Dresde, 25 novembre 2019, il fait encore nuit quand un incendie se déclare dans un transformateur électrique à proximité du musée Grünes Gewölbe (la Voûte verte). Dans les rues adjacentes, les lampadaires s’éteignent tandis que les alarmes du musée, qui renferme la plus importante collection de trésors en Europe, se sont désactivées. Par une petite ouverture dans une fenêtre, des hommes entrent dans le musée, le traversent jusqu’à la salle d’Auguste le Fort, ancien roi de Pologne. Dans cette pièce se trouvent, entre autres trésors, une dizaine de parures du XVIIIe siècle, comportant bijoux et pierres précieuses, dont un diamant de 49 carats. Les hommes volent tout, ou presque, avant de quitter les lieux sans que personne ne remarque rien.
Deux ans auparavant, en mars 2017, à Berlin, trois hommes mettaient une pièce d’or de 100 kilos d’une valeur de près de 4 millions d’euros sur une planche à roulettes, avant de lui faire traverser le musée de Bode. Après avoir brisé à la hache la vitre qui protégeait la pièce, ils avaient réussi à sortir leur larcin de l’établissement, avant de le transporter, dans une brouette, jusqu’à leur véhicule. La pièce n’a jamais été retrouvée.
S’ils sont dignes du film Ocean’s Eleven, ces casses affichent un casting assez différent. Au lieu des gentlemen cambrioleurs George Clooney et Brad Pitt, sont soupçonnés des membres de la famille d’origine libanaise Remmo.
Depuis ces vols, la police allemande a déployé, sur plusieurs mois, de grands moyens pour arrêter les suspects et retrouver les objets volés : perquisitions de centaines de cafés, d’appartements, de bars à chichas… Des opérations qui ont parfois mobilisé plus de 1 600 agents. En janvier 2019, Ahmad, 20 ans, son frère Wayci, 23 ans, et leur cousin, Wissam, 21 ans, tous membres de la famille Remmo, ont comparu pour le vol du musée de Bode. Ils ont toutefois été relaxés. Le 17 novembre 2020, l’un d’entre eux, Wissam Remmo, a enfin été condamné pour le vol du musée Grünes Gewölbe. Les autres suspects courent encore.
Le Saviano libanais
Remmo, al-Zein, Ali-Khan, Chahrour ou encore Miri sont les noms des principales familles qui font partie des « Arabisches clans » en Allemagne que certains experts comparent à la Cosa Nostra, la mafia italienne à New York également connue sous l’appellation des cinq familles.

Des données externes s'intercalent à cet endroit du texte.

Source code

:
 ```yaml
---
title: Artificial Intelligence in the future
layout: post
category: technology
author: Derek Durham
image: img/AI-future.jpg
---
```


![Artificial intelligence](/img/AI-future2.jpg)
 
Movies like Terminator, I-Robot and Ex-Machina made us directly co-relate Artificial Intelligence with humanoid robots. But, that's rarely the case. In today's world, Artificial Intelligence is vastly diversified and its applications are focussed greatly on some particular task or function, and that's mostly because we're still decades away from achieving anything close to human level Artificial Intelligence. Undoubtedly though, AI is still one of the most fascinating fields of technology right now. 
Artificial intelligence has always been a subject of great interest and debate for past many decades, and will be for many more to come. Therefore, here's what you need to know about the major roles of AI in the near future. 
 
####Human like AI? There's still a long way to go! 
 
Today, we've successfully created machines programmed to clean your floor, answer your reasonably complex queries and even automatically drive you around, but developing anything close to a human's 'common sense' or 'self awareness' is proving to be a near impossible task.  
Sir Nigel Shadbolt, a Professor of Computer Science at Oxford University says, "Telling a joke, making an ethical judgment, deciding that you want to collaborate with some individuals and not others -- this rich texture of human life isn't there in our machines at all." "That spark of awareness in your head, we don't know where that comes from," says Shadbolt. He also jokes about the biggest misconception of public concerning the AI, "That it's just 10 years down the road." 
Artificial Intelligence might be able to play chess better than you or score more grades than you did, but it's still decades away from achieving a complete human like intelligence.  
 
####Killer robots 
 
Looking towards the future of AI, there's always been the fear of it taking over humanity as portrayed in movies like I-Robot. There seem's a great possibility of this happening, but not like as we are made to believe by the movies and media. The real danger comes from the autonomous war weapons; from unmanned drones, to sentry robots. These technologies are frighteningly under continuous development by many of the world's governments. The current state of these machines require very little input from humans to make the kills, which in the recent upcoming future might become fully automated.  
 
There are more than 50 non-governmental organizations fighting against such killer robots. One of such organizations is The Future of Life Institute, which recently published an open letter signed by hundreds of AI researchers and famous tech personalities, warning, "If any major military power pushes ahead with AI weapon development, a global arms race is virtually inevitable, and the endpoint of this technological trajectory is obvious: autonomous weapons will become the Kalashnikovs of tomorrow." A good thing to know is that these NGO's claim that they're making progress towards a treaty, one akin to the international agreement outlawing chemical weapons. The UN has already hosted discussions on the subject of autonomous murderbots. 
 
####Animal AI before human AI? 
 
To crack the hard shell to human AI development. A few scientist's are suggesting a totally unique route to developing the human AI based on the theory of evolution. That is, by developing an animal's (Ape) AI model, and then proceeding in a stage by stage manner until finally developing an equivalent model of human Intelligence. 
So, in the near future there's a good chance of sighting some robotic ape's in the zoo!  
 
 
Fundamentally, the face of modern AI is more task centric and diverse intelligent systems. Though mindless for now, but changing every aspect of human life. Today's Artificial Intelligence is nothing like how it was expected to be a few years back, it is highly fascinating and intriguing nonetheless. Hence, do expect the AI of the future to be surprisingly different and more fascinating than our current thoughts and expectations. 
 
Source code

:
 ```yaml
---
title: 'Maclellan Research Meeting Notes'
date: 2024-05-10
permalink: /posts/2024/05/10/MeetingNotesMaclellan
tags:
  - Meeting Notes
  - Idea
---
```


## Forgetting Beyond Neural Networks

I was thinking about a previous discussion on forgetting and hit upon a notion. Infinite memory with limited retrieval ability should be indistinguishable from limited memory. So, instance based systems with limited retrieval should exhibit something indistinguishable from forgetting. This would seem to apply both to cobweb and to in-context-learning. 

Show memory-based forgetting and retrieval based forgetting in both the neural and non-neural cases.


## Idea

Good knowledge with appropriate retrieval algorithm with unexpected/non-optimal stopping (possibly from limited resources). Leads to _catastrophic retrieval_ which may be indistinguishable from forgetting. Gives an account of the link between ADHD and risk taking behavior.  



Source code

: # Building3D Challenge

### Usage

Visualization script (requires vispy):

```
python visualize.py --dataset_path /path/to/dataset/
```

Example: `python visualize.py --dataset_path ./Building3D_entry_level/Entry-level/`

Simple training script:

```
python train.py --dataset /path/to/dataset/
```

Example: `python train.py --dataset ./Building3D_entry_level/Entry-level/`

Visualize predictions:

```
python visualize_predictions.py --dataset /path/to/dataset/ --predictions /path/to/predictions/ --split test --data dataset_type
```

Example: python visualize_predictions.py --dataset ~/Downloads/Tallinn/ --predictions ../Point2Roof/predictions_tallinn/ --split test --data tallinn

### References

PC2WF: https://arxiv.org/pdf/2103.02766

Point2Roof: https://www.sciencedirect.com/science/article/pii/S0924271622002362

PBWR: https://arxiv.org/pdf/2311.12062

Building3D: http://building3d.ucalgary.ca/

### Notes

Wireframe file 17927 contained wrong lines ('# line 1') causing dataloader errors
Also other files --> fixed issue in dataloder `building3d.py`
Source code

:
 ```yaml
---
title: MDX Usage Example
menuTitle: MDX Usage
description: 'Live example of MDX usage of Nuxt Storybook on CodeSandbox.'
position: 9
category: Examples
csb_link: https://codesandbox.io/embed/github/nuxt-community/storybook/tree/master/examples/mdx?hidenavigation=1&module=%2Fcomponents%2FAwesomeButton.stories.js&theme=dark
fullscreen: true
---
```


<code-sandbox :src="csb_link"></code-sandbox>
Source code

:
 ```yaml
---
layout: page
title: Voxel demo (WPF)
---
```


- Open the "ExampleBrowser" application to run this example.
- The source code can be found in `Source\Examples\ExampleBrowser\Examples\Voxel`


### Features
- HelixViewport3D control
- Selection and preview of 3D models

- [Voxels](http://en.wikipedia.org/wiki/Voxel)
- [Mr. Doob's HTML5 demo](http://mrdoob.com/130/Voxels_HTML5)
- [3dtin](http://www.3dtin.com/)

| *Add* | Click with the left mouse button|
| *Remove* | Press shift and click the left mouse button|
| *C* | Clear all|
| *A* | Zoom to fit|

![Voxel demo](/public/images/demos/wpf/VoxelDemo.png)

La renommée des cinq familles qui forment les « Arabisches clans » est tellement grande que certains magasins proposent aux touristes des cartes de Berlin divisée selon les territoires des clans.
Ces clans, Ralph Ghadban, chercheur, sociologue, professeur, écrivain et spécialiste des questions islamistes, a osé pénétrer leur appareil et expliquer les rouages de leur fonctionnement. Né à Rayak, au Liban, il a fait partie dans les années 60 de ce qu’on appelait « la nouvelle gauche » qui cherchait une alternative aux communismes soviétique et chinois. En 1972, il se rend à Berlin-Ouest afin de poursuivre ses études et réaliser un doctorat en sciences islamiques. Quand la guerre éclate au Liban, Ghadban décide de rester en Allemagne où il vit encore aujourd’hui. Il a écrit six livres dont les thèmes tournent autour du multiculturalisme, de l’islam et des réfugiés. Le dernier, Arabische Clans – Die unterschätzte Gefahr, paru en octobre 2018 et qui se traduit par Clans arabes – le danger sous-estimé, dissèque le fonctionnement des familles mafieuses en Allemagne. L’ouvrage est devenu un best-seller dans le pays.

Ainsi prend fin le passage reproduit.